All Products
Search
Document Center

Cloud Monitor:Alert rules

Last Updated:Mar 27, 2026

An alert rule monitors a specific application. When triggered, it generates an alert event and notifies specified recipients, such as alert contacts, chatbots, custom webhooks, or action integrations, ensuring you are promptly informed to take action.

Prerequisites

  • The required observability services, such as Managed Service for Prometheus, Application Real-Time Monitoring Service (ARMS), or Log Service, are enabled.

  • You have created notification objects.

Create an alert rule

  1. Log in to the CloudMonitor 2.0 console. In the left-side navigation pane, choose All Features > Alert Center.

  2. On the Alert Center page, choose alert management > alert rules.

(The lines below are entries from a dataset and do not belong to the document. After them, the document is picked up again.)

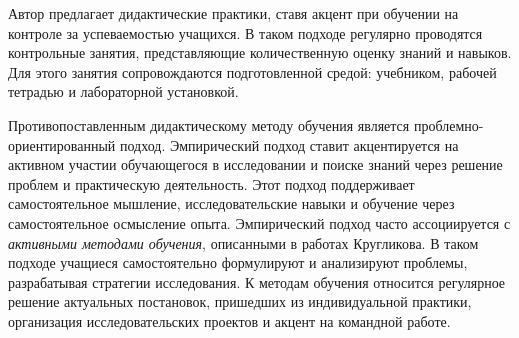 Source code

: Автор предлагает дидактические практики, ставя акцент при обучении на контроле за успеваемостью учащихся.
В таком подходе  регулярно проводятся контрольные занятия, представляющие количественную оценку знаний и навыков.
Для этого занятия сопровождаются подготовленной средой: учебником, рабочей тетрадью и лабораторной установкой.

Противопоставленным дидактическому методу обучения является проблемно-ориентированный подход.
Эмпирический подход ставит акцентируется на активном участии обучающегося в исследовании
и поиске знаний через решение проблем и практическую деятельность.
Этот подход поддерживает самостоятельное мышление, исследовательские навыки и обучение через самостоятельное осмысление опыта.
Эмпирический подход часто ассоциируется с \textit{активными методами обучения}, описанными в работах Кругликова. \cite{кругликов2006деловые}
В таком подходе учащиеся самостоятельно формулируют и анализируют проблемы, разрабатывая стратегии исследования.
К  методам обучения относится регулярное решение актуальных постановок, пришедших из индивидуальной практики, организация исследовательских проектов и
акцент на командной работе.

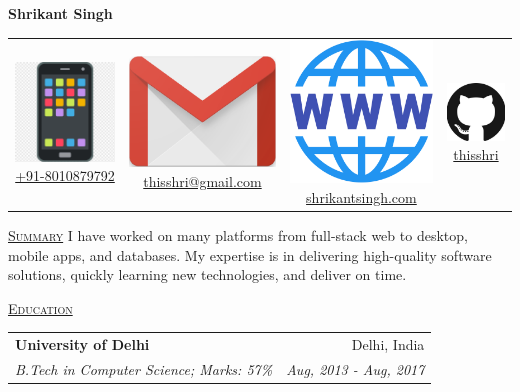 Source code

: \documentclass[11pt, a4paper]{article}
\begin{document}
\begin{center}
    \textbf{{\huge Shrikant Singh}}
\end{center}
\begin{center}
    \begin{tabular}{ c | c | c | c}
        \includegraphics[height=.018\textwidth]{phone} \href{tel:+918010879792}{+91-8010879792} &
        \includegraphics[height=.018\textwidth]{gmail} \href{mailto:thisshri@gmail.com} {thisshri@gmail.com} &
        \includegraphics[height=.018\textwidth]{web} \href{https://shrikantsingh.com} {shrikantsingh.com}&
        \includegraphics[height=.018\textwidth]{github} \href{https://github.com/thisshri} {thisshri} \\
    \end{tabular}
\end{center}

\begin{flushleft}
    \uline{\textsc{\large{Summary}}\hfill}
    \newline
    \newline
    I have worked on many platforms from full-stack web to desktop, mobile apps, and databases. My expertise is in delivering high-quality software solutions, quickly learning new technologies, and deliver on time.
    \newline
\end{flushleft}

\begin{flushleft}
    \uline{\textsc{\large{Education}}\hfill}
    \newline
    \newline
    \setlength\tabcolsep{0pt}
    \begin{tabularx}{\textwidth}{X r}
        \large{\textbf{University of Delhi}} & Delhi, India \\
        \textit{B.Tech in Computer Science; Marks: 57\%} & \textit{Aug, 2013 - Aug, 2017} \\
    \end{tabularx}
    \newline
\end{flushleft}
\end{document}
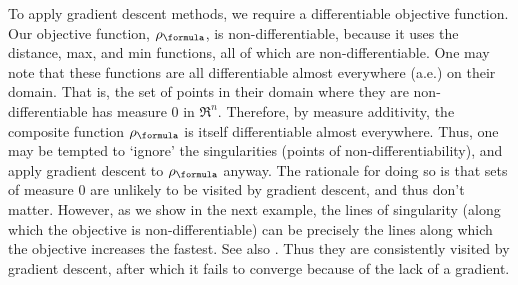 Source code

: To apply gradient descent methods, we require a differentiable objective function. 
Our objective function, $\robf$, is non-differentiable, because it uses the distance, max, and min functions, all of which are non-differentiable.
One may note that these functions are all differentiable almost everywhere (a.e.) on their domain.
That is, the set of points in their domain where they are non-differentiable has measure 0 in $\Re^n$. 
Therefore, by measure additivity, the composite function $\robf$ is itself differentiable almost everywhere.
Thus, one may be tempted to `ignore' the singularities (points of non-differentiability), and apply gradient descent to $\robf$ anyway.
The rationale for doing so is that sets of measure 0 are unlikely to be visited by gradient descent, and thus don't matter. 
However, as we show in the next example, the lines of singularity (along which the objective is non-differentiable) can be  precisely the lines along which the objective increases the fastest.
See also \cite{Cortes08_Discontinuous}.
Thus they are consistently visited by gradient descent, after which it fails to converge because of the lack of a gradient.


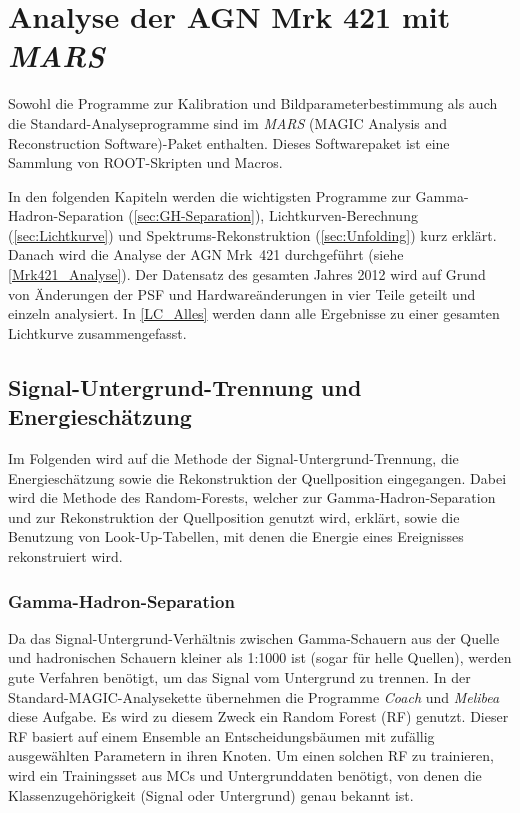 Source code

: \chapter{Analyse der AGN Mrk 421 mit \textit{MARS}}
\label{chapter:Analyse}
Sowohl die Programme zur Kalibration und Bildparameterbestimmung als auch die Standard-Analyseprogramme sind im \textit{MARS} (MAGIC Analysis and Reconstruction Software)-Paket enthalten.
Dieses Softwarepaket ist eine Sammlung von ROOT-Skripten und Macros.\cite{MARS}

In den folgenden Kapiteln werden die wichtigsten Programme zur Gamma-Hadron-Separation (\autoref{sec:GH-Separation}), Lichtkurven-Berechnung (\autoref{sec:Lichtkurve}) und Spektrums-Rekonstruktion (\autoref{sec:Unfolding}) kurz erklärt.
Danach wird die Analyse der AGN Mrk~421 durchgeführt (siehe \autoref{Mrk421_Analyse}).
Der Datensatz des gesamten Jahres 2012 wird auf Grund von Änderungen der PSF und Hardwareänderungen in vier Teile geteilt und einzeln analysiert. 
In \autoref{LC_Alles} werden dann alle Ergebnisse zu einer gesamten Lichtkurve zusammengefasst.


\section{Signal-Untergrund-Trennung und Energieschätzung}
\label{sec:GH-Separation}
Im Folgenden wird auf die Methode der Signal-Untergrund-Trennung, die Energieschätzung sowie die Rekonstruktion der Quellposition eingegangen.  
Dabei wird die Methode des Random-Forests, welcher zur Gamma-Hadron-Separation und zur Rekonstruktion der Quellposition genutzt wird, erklärt, sowie die Benutzung von Look-Up-Tabellen, mit denen die Energie eines Ereignisses rekonstruiert wird.


\subsection{Gamma-Hadron-Separation}
Da das Signal-Untergrund-Verhältnis zwischen Gamma-Schauern aus der Quelle und hadronischen Schauern kleiner als 1:1000 ist (sogar für helle Quellen), werden gute Verfahren benötigt, um das Signal vom Untergrund zu trennen.
In der Standard-MAGIC-Analysekette übernehmen die Programme \textit{Coach} und \textit{Melibea} diese Aufgabe. 
Es wird zu diesem Zweck ein Random Forest (RF) genutzt. \cite{RandomForestForMAGIC}
Dieser RF basiert auf einem Ensemble an Entscheidungsbäumen mit zufällig ausgewählten Parametern in ihren Knoten.
Um einen solchen RF zu trainieren, wird ein Trainingsset aus MCs und Untergrunddaten benötigt, von denen die Klassenzugehörigkeit (Signal oder Untergrund) genau bekannt ist.

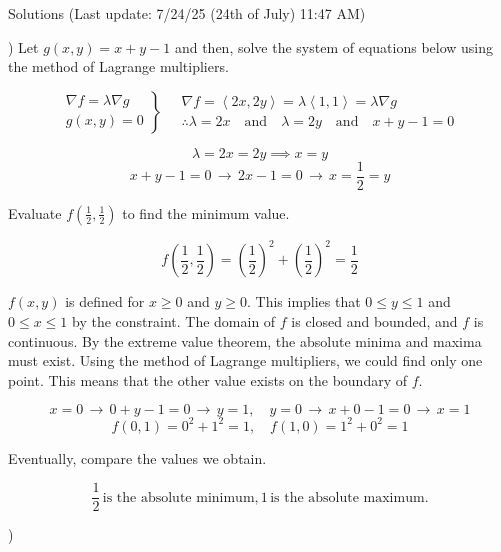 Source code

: \documentclass{article}
\begin{document}
\newpage

\begin{center}
Solutions (Last update: 7/24/25 (24th of July) 11:47 AM)
\end{center}

) Let $g(x,y)=x+y-1$ and then, solve the system of equations below using the method of Lagrange multipliers.

\[
\left.
\begin{array}{ll}
\displaystyle\nabla f =\lambda \nabla g \\
\displaystyle g(x,y) = 0
\end{array}
\right\}\quad
\begin{array}{ll}
\nabla f = \left\langle 2x, 2y\right\rangle = \lambda\left\langle1,1\right\rangle = \lambda\nabla g\\\therefore\displaystyle \lambda = 2x\quad \text{and}\quad \lambda = 2y\quad \text{and}\quad x+y-1=0
\end{array}
\]

\[\lambda=2x=2y\implies x=y\]
\[x+y-1=0 \,\rightarrow\, 2x-1 = 0\,\rightarrow\,x=\frac12=y\]

\hfill

\noindent Evaluate $\displaystyle f\left(\frac12,\frac12\right)$ to find the minimum value.

\[f\left(\frac12,\frac12\right)=\left(\frac12\right)^2+\left(\frac12\right)^2=\frac12\]

\hfill

\noindent $f(x,y)$ is defined for $x\geq0$ and $y\geq0$. This implies that $0\leq y \leq1$ and $0\leq x\leq1$ by the constraint. The domain of $f$ is closed and bounded, and $f$ is continuous. By the extreme value theorem, the absolute minima and maxima must exist. Using the method of Lagrange multipliers, we could find only one point. This means that the other value exists on the boundary of $f$.

\[x=0\,\rightarrow\,0+y-1=0\,\rightarrow\,y=1,\quad y=0\,\rightarrow\, x+0-1=0\,\rightarrow\, x=1\]
\[f(0,1) = 0^2 +1^2 = 1,\quad f(1,0) = 1^2+0^2 = 1\]

\hfill

\noindent Eventually, compare the values we obtain.

\[\boxed{\frac12\,\text{is the absolute minimum}, 1\,\text{is the absolute maximum}.}\]

\hfill

)
\end{document}
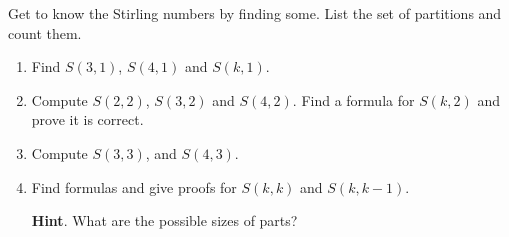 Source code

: \documentclass{book}
\begin{document}
\setcounter{cpjt}{198}
\addtocounter{cpjt}{-1}
\begin{activity}\label{act_stirlingcomputations}
\hypertarget{p-1077}{}%
Get to know the Stirling numbers by finding some.  List the set of partitions and count them.%
\begin{enumerate}[font=\bfseries,label=(\alph*),ref=\alph*]
\item\label{task-207} \hypertarget{p-1078}{}%
Find \(S(3,1)\), \(S(4,1)\) and \(S(k,1)\).%
\item\label{task-208} \hypertarget{p-1079}{}%
Compute \(S(2,2)\), \(S(3,2)\) and \(S(4,2)\).  Find a formula for \(S(k,2)\) and prove it is correct.%
\item\label{task-209} \hypertarget{p-1080}{}%
Compute \(S(3,3)\), and \(S(4,3)\).%
\item\label{task-210} \hypertarget{p-1081}{}%
Find formulas and give proofs for \(S(k,k)\) and \(S(k,k - 1)\).%
\par\smallskip%
\noindent\textbf{Hint}.\hypertarget{hint-125}{}\quad%
\hypertarget{p-1082}{}%
What are the possible sizes of parts?%
\par\smallskip%
\noindent\end{enumerate}
\end{activity}

\clearpage
\end{document}
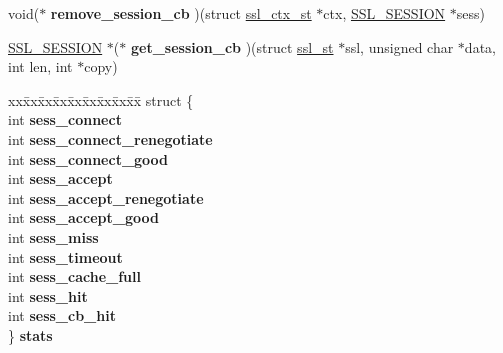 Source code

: \begin{DoxyCompactItemize}
void($\ast$ {\bfseries remove\+\_\+session\+\_\+cb} )(struct \hyperlink{structssl__ctx__st}{ssl\+\_\+ctx\+\_\+st} $\ast$ctx, \hyperlink{structssl__session__st}{S\+S\+L\+\_\+\+S\+E\+S\+S\+I\+ON} $\ast$sess)
\item 
\mbox{\label{structssl__ctx__st_ac177321ecedb6c1adc3b8abb703607c2}} 
\hyperlink{structssl__session__st}{S\+S\+L\+\_\+\+S\+E\+S\+S\+I\+ON} $\ast$($\ast$ {\bfseries get\+\_\+session\+\_\+cb} )(struct \hyperlink{structssl__st}{ssl\+\_\+st} $\ast$ssl, unsigned char $\ast$data, int len, int $\ast$copy)
\item 
\mbox{\label{structssl__ctx__st_ad31f5cce407b086601a2d6295c6e2fe0}} 
\begin{tabbing}
xx\=xx\=xx\=xx\=xx\=xx\=xx\=xx\=xx\=\kill
struct \{\\
\>int {\bfseries sess\_connect}\\
\>int {\bfseries sess\_connect\_renegotiate}\\
\>int {\bfseries sess\_connect\_good}\\
\>int {\bfseries sess\_accept}\\
\>int {\bfseries sess\_accept\_renegotiate}\\
\>int {\bfseries sess\_accept\_good}\\
\>int {\bfseries sess\_miss}\\
\>int {\bfseries sess\_timeout}\\
\>int {\bfseries sess\_cache\_full}\\
\>int {\bfseries sess\_hit}\\
\>int {\bfseries sess\_cb\_hit}\\
\} {\bfseries stats}\\


\end{tabbing}
\end{DoxyCompactItemize}
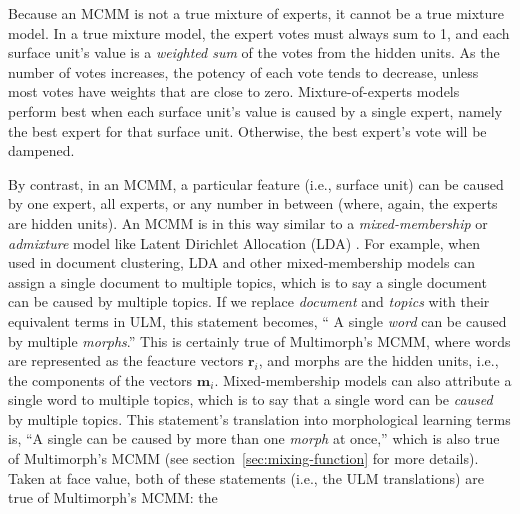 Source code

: Because an \ac{MCMM} is not a true mixture of experts, it cannot be a true mixture model. 
In a true mixture model, the expert votes must always sum to 1, and each surface unit's value 
is a \emph{weighted sum} of the votes from the hidden units. As the number of votes increases, 
the potency of each vote tends to decrease, unless most votes have weights that are close to zero. 
Mixture-of-experts models perform best when each surface unit's value is caused by a single 
expert, namely the best expert for that surface unit. Otherwise, the best expert's vote will be 
dampened. 

By contrast, in an \ac{MCMM}, a particular feature (i.e., surface unit) can be caused 
by one expert, all experts, or any number in between (where, again, the experts are hidden units).
An \ac{MCMM} is in this way similar to a \emph{mixed-membership} or \emph{admixture} model like 
Latent Dirichlet Allocation (LDA) \citep{blei-et-al:2003}. For example, 
when used in document clustering, LDA and other mixed-membership models
can assign a single document to multiple topics, which is to say a single document can be caused by multiple topics. If we replace \emph{document} and \emph{topics} with their equivalent terms in ULM, this statement becomes, `` 
A single \emph{word} can be caused by multiple \emph{morphs}.'' This is certainly true of Multimorph's MCMM, where words are represented as the feacture vectors $\textbf{r}_i$, and morphs are the hidden units, i.e., the components of the vectors $\textbf{m}_i$.
Mixed-membership models can also attribute a single word to multiple topics, which is to say that a single word can be \emph{caused} by multiple topics. This statement's translation into morphological learning terms is,
``A single  can be caused by more than one \emph{morph} at once,'' which is also true of Multimorph's MCMM (see section~\ref{sec:mixing-function} for more details).
Taken at face value, both of these statements (i.e., the ULM translations) are true of Multimorph's MCMM: the 
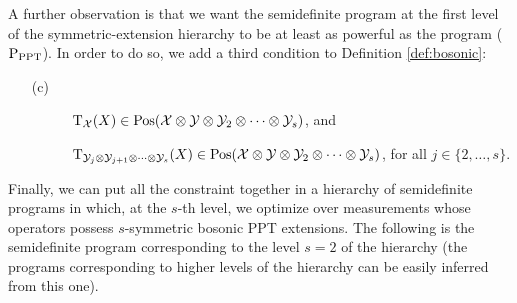 A further observation is that we want the semidefinite program at the first level 
of the symmetric-extension hierarchy to be at least as powerful as the program 
($\textup{P}_{\mathrm{PPT}}$). In order to do so, we add a third condition to Definition 
\ref{def:bosonic}:
  \begin{itemize}
    \item[(c)] 
      \begin{description}
        \item[] $\operatorname{T}_{\mathcal{X}}(X) \in \mathrm{Pos}(\mathcal{X}\otimes\mathcal{Y}\otimes\mathcal{Y}_{2}\otimes\cdots\otimes\mathcal{Y}_{s})$, and
        \item[] $\operatorname{T}_{\mathcal{Y}_{j}\otimes\mathcal{Y}_{j+1}\otimes\cdots\otimes\mathcal{Y}_{s}}(X) \in 
      \mathrm{Pos}(\mathcal{X}\otimes\mathcal{Y}\otimes\mathcal{Y}_{2}\otimes\cdots\otimes\mathcal{Y}_{s})$, 
      for all $j \in \{2, \ldots, s\}$.
      \end{description}
  \end{itemize}

Finally, we can put all the constraint together in a hierarchy of semidefinite programs 
in which, at the $s$-th level, we optimize over measurements whose operators possess 
$s$-symmetric bosonic PPT extensions. 
The following is the semidefinite program corresponding to the level $s = 2$ of 
the hierarchy (the programs corresponding to higher levels of the hierarchy can 
be easily inferred from this one).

  3. On the alert rules page, click Create alert rule.

  4. In the Create alert rule panel, configure the parameters for the rule.

    1. Rule name: A descriptive name for the alert rule to facilitate management.

    2. Monitoring type: Select the type of service to monitor.

      • Managed Service for Prometheus / Cloud Synthetic Monitoring

        Parameter

        Description

        Data source type

        The data source of the selected monitoring service.

        Region

        The region of the data source.

        Prometheus instance

        The instance to monitor.

        Condition definition method

        Custom PromQL: Write a custom PromQL query. For more information, see PromQL function examples.

        Configure based on predefined metrics:

        • Metric group: Select a metric group.

        • Metric: Select a metric.

        • Detection condition: Set the detection condition by specifying a comparison operator and a threshold. p50, p75, p90, and p99 represent percentiles.

        • PromQL preview: Preview the PromQL statement for the predefined metric.

        Severity

        Set the severity level for the alert rule.

        • P1: Critical: For major issues that affect core service availability and have a widespread impact.

        • P2: Error: For issues that cause partial service failures and have a moderate impact on system availability.

        • P3: Warning: For issues that may lead to service errors or disruptions.

        • P4: Info: For low-priority events that require notification. This is the default level.

        Duration

        The period a condition must persist before an alert is triggered. This setting helps prevent false alarms from momentary fluctuations.

        Alert check interval

        The interval at which the alert rule is evaluated. The default is 60 seconds (once per minute).

        Content

        Customize the alert notification content by using Go template syntax. Example: Namespace: {{$labels.namespace}} / Pod: {{$labels.pod_name}} / Container: {{$labels.container}} CPU usage is {{$labels.metrics_params_value}}%, current value is {{ printf "%.2f" $value }}%

        Labels

        User-defined key-value pairs for categorizing and filtering alert rules. Examples: env: production, team: sre.

        Annotations

        Additional information for the alert, such as descriptions or links to runbooks. Examples: description: High CPU usage, runbook_url: https://wiki.xxx.com/runbook\.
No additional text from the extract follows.